As the famous Russian publicist Alexander Nevzorov says, “Own idiotism should cause a person some troubles”, which is fine so long as that person is the sole victim of his own idiotism. But when certain ideas such as those propagated by ‘Coco’, a 2017 Walt Disney and Pixar cartoon, become inseminated in the circles of young audience, then the idiotism of the moralizing artists becomes the problem of many.
‘Coco’ tells a story of a Mexican boy who is coming from a slightly crazy family. Few generations ago the grand-grandma of the boy was abandoned by her husband who chose the life of a musician over family. Since then music is a forbidden subject and musicians are certainly persona non grata in that family. Except that it happens that this little boy is a born musician who has to hide his love and talent for guitar playing from his crazy family. In the first part of the cartoon this tension between the blind tradition maintained by the family and the despair of the little boy fighting for his love for music is clearly divided between the evil (the family) and the good (the boy) protagonists. Eventually the boy runs away from the family to pursue his dream but is followed by them to be returned into the cage of the family and to be reframed and educated as all the other past and present members of the family to become a devoted shoemaker. But the kid is a musician, not a shoemaker!
So far, so good. Everything is correct. The family is a collective image of the evil and the kid is the noble hero who fights for his freedom. Except that in the middle of this overly postmodernist story the classical narrative of a fight of a hero and a villain suddenly turns upside down. The kid gets deceived by his music idol who turned out to be an even worse villain than the family. This personage is presented as an embodiment of music, the kid’s music idol stands for his overall quest for music, so he transfers his disappointment with one person to his overall vocation of a musician. I find this an absolutely incorrect and even dishonest discourse, as failing in one particular case doesn’t render the whole quest of the boy wrong. It was a pure accident that the music idol turned out to be a villain and is absolutely not the fault of the boy. Yet the family is there to save the kid from the mean musician and to remind him by the way that “We told you! Music will never bring anything good to you! But the family will always love you”. And here a most ugly and dishonest yet subtle manipulation happens, a sort of a gaslighting practiced not only by the family towards the kid but from the animators towards their young audience. This gaslighting manipulation is even more efficient and hence even more disgusting since the notion of ‘love’ is brought in. The purely accidental failure of the kid in the fight for his freedom against the dogmatism of the family suddenly appears to be a mistake that ended up with a failure, whereas the family is the generous, big-hearted and positive protagonist…Except that they still want to take the kid back into the cage of the family and make a shoemaker out of him. The kid who is betrayed and emotionally unstable succumbs to the manipulations of the family and is ready to return with them and quit music.

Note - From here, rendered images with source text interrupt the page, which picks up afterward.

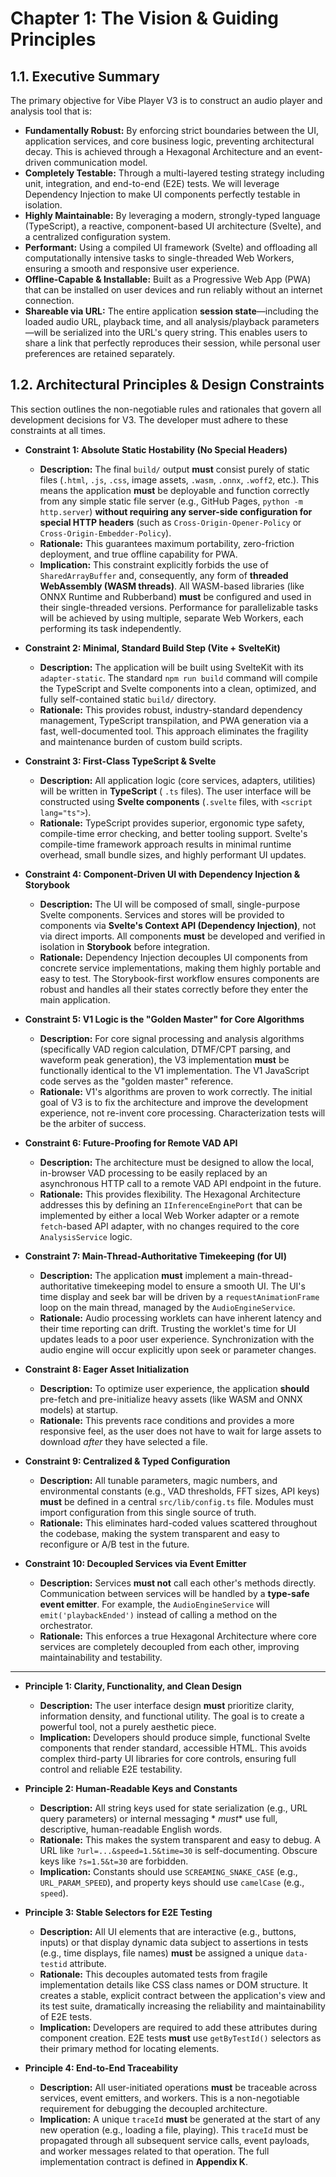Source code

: # Chapter 1: The Vision & Guiding Principles

## 1.1. Executive Summary

The primary objective for Vibe Player V3 is to construct an audio player and analysis tool that is:

* **Fundamentally Robust:** By enforcing strict boundaries between the UI, application services, and core business
  logic, preventing architectural decay. This is achieved through a Hexagonal Architecture and an event-driven
  communication model.
* **Completely Testable:** Through a multi-layered testing strategy including unit, integration, and end-to-end (E2E)
  tests. We will leverage Dependency Injection to make UI components perfectly testable in isolation.
* **Highly Maintainable:** By leveraging a modern, strongly-typed language (TypeScript), a reactive, component-based UI
  architecture (Svelte), and a centralized configuration system.
* **Performant:** Using a compiled UI framework (Svelte) and offloading all computationally intensive tasks to
  single-threaded Web Workers, ensuring a smooth and responsive user experience.
* **Offline-Capable & Installable:** Built as a Progressive Web App (PWA) that can be installed on user devices and run
  reliably without an internet connection.
* **Shareable via URL:** The entire application **session state**—including the loaded audio URL, playback time, and all analysis/playback parameters—will be serialized into the URL's query string. This enables users to share a link that perfectly reproduces their session, while personal user preferences are retained separately.

## 1.2. Architectural Principles & Design Constraints

This section outlines the non-negotiable rules and rationales that govern all development decisions for V3. The
developer must adhere to these constraints at all times.

* **Constraint 1: Absolute Static Hostability (No Special Headers)**
    * **Description:** The final `build/` output **must** consist purely of static files (`.html`, `.js`, `.css`, image
      assets, `.wasm`, `.onnx`, `.woff2`, etc.). This means the application **must** be deployable and function
      correctly from any simple static file server (e.g., GitHub Pages, `python -m http.server`) **without requiring any
      server-side configuration for special HTTP headers** (such as `Cross-Origin-Opener-Policy` or
      `Cross-Origin-Embedder-Policy`).
    * **Rationale:** This guarantees maximum portability, zero-friction deployment, and true offline capability for PWA.
    * **Implication:** This constraint explicitly forbids the use of `SharedArrayBuffer` and, consequently, any form of
      **threaded WebAssembly (WASM threads)**. All WASM-based libraries (like ONNX Runtime and Rubberband) **must** be
      configured and used in their single-threaded versions. Performance for parallelizable tasks will be achieved by
      using multiple, separate Web Workers, each performing its task independently.

* **Constraint 2: Minimal, Standard Build Step (Vite + SvelteKit)**
    * **Description:** The application will be built using SvelteKit with its `adapter-static`. The standard
      `npm run build` command will compile the TypeScript and Svelte components into a clean, optimized, and fully
      self-contained static `build/` directory.
    * **Rationale:** This provides robust, industry-standard dependency management, TypeScript transpilation, and PWA
      generation via a fast, well-documented tool. This approach eliminates the fragility and maintenance burden of
      custom build scripts.

* **Constraint 3: First-Class TypeScript & Svelte**
    * **Description:** All application logic (core services, adapters, utilities) will be written in **TypeScript** (
      `.ts` files). The user interface will be constructed using **Svelte components** (`.svelte` files, with
      `<script lang="ts">`).
    * **Rationale:** TypeScript provides superior, ergonomic type safety, compile-time error checking, and better
      tooling support. Svelte's compile-time framework approach results in minimal runtime overhead, small bundle sizes,
      and highly performant UI updates.

* **Constraint 4: Component-Driven UI with Dependency Injection & Storybook**
    * **Description:** The UI will be composed of small, single-purpose Svelte components. Services and stores will be
      provided to components via **Svelte's Context API (Dependency Injection)**, not via direct imports. All components
      **must** be developed and verified in isolation in **Storybook** before integration.
    * **Rationale:** Dependency Injection decouples UI components from concrete service implementations, making them
      highly portable and easy to test. The Storybook-first workflow ensures components are robust and handles all their
      states correctly before they enter the main application.

* **Constraint 5: V1 Logic is the "Golden Master" for Core Algorithms**
    * **Description:** For core signal processing and analysis algorithms (specifically VAD region calculation, DTMF/CPT
      parsing, and waveform peak generation), the V3 implementation **must** be functionally identical to the V1
      implementation. The V1 JavaScript code serves as the "golden master" reference.
    * **Rationale:** V1's algorithms are proven to work correctly. The initial goal of V3 is to fix the architecture and
      improve the development experience, not re-invent core processing. Characterization tests will be the arbiter of
      success.

* **Constraint 6: Future-Proofing for Remote VAD API**
    * **Description:** The architecture must be designed to allow the local, in-browser VAD processing to be easily
      replaced by an asynchronous HTTP call to a remote VAD API endpoint in the future.
    * **Rationale:** This provides flexibility. The Hexagonal Architecture addresses this by defining an
      `IInferenceEnginePort` that can be implemented by either a local Web Worker adapter or a remote `fetch`-based API
      adapter, with no changes required to the core `AnalysisService` logic.

* **Constraint 7: Main-Thread-Authoritative Timekeeping (for UI)**
    * **Description:** The application **must** implement a main-thread-authoritative timekeeping model to ensure a
      smooth UI. The UI's time display and seek bar will be driven by a `requestAnimationFrame` loop on the main thread,
      managed by the `AudioEngineService`.
    * **Rationale:** Audio processing worklets can have inherent latency and their time reporting can drift. Trusting
      the worklet's time for UI updates leads to a poor user experience. Synchronization with the audio engine will
      occur explicitly upon seek or parameter changes.

* **Constraint 8: Eager Asset Initialization**
    * **Description:** To optimize user experience, the application **should** pre-fetch and pre-initialize heavy
      assets (like WASM and ONNX models) at startup.
    * **Rationale:** This prevents race conditions and provides a more responsive feel, as the user does not have to
      wait for large assets to download *after* they have selected a file.

* **Constraint 9: Centralized & Typed Configuration**
    * **Description:** All tunable parameters, magic numbers, and environmental constants (e.g., VAD thresholds, FFT
      sizes, API keys) **must** be defined in a central `src/lib/config.ts` file. Modules must import configuration from
      this single source of truth.
    * **Rationale:** This eliminates hard-coded values scattered throughout the codebase, making the system transparent
      and easy to reconfigure or A/B test in the future.

* **Constraint 10: Decoupled Services via Event Emitter**
    * **Description:** Services **must not** call each other's methods directly. Communication between services will be
      handled by a **type-safe event emitter**. For example, the `AudioEngineService` will `emit('playbackEnded')`
      instead of calling a method on the orchestrator.
    * **Rationale:** This enforces a true Hexagonal Architecture where core services are completely decoupled from each
      other, improving maintainability and testability.

---

* **Principle 1: Clarity, Functionality, and Clean Design**
    * **Description:** The user interface design **must** prioritize clarity, information density, and functional
      utility. The goal is to create a powerful tool, not a purely aesthetic piece.
    * **Implication:** Developers should produce simple, functional Svelte components that render standard, accessible
      HTML. This avoids complex third-party UI libraries for core controls, ensuring full control and reliable E2E
      testability.

* **Principle 2: Human-Readable Keys and Constants**
    * **Description:** All string keys used for state serialization (e.g., URL query parameters) or internal messaging *
      *must** use full, descriptive, human-readable English words.
    * **Rationale:** This makes the system transparent and easy to debug. A URL like `?url=...&speed=1.5&time=30` is
      self-documenting. Obscure keys like `?s=1.5&t=30` are forbidden.
    * **Implication:** Constants should use `SCREAMING_SNAKE_CASE` (e.g., `URL_PARAM_SPEED`), and property keys should
      use `camelCase` (e.g., `speed`).

* **Principle 3: Stable Selectors for E2E Testing**
    * **Description:** All UI elements that are interactive (e.g., buttons, inputs) or that display dynamic data subject
      to assertions in tests (e.g., time displays, file names) **must** be assigned a unique `data-testid` attribute.
    * **Rationale:** This decouples automated tests from fragile implementation details like CSS class names or DOM
      structure. It creates a stable, explicit contract between the application's view and its test suite, dramatically
      increasing the reliability and maintainability of E2E tests.
    * **Implication:** Developers are required to add these attributes during component creation. E2E tests **must** use
      `getByTestId()` selectors as their primary method for locating elements.

* **Principle 4: End-to-End Traceability**
    * **Description:** All user-initiated operations **must** be traceable across services, event emitters, and workers.
      This is a non-negotiable requirement for debugging the decoupled architecture.
    * **Implication:** A unique `traceId` **must** be generated at the start of any new operation (e.g., loading a file,
      playing). This `traceId` must be propagated through all subsequent service calls, event payloads, and worker
      messages related to that operation. The full implementation contract is defined in **Appendix K**.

This is a very complex situation which even for many adults in real life situations would be confusing. I think that very few would notice that the family in fact stayed the villain that they were. They simply took the advantage of the boy’s difficult situation to prove him wrong and to take him under their control. Yet I truly hope that this is a postmodern cartoon not only in its aesthetics, but also in its philosophy. I want to believe that the moral of this story is an inverted, postmodern caricature on classical, modern, positivist truths. Pity that the young audience to whom this cartoon is mainly addressed will perceive the message and the moral of the story directly, whereas its true (hopefully) postmodernist irony will remain unnoticed.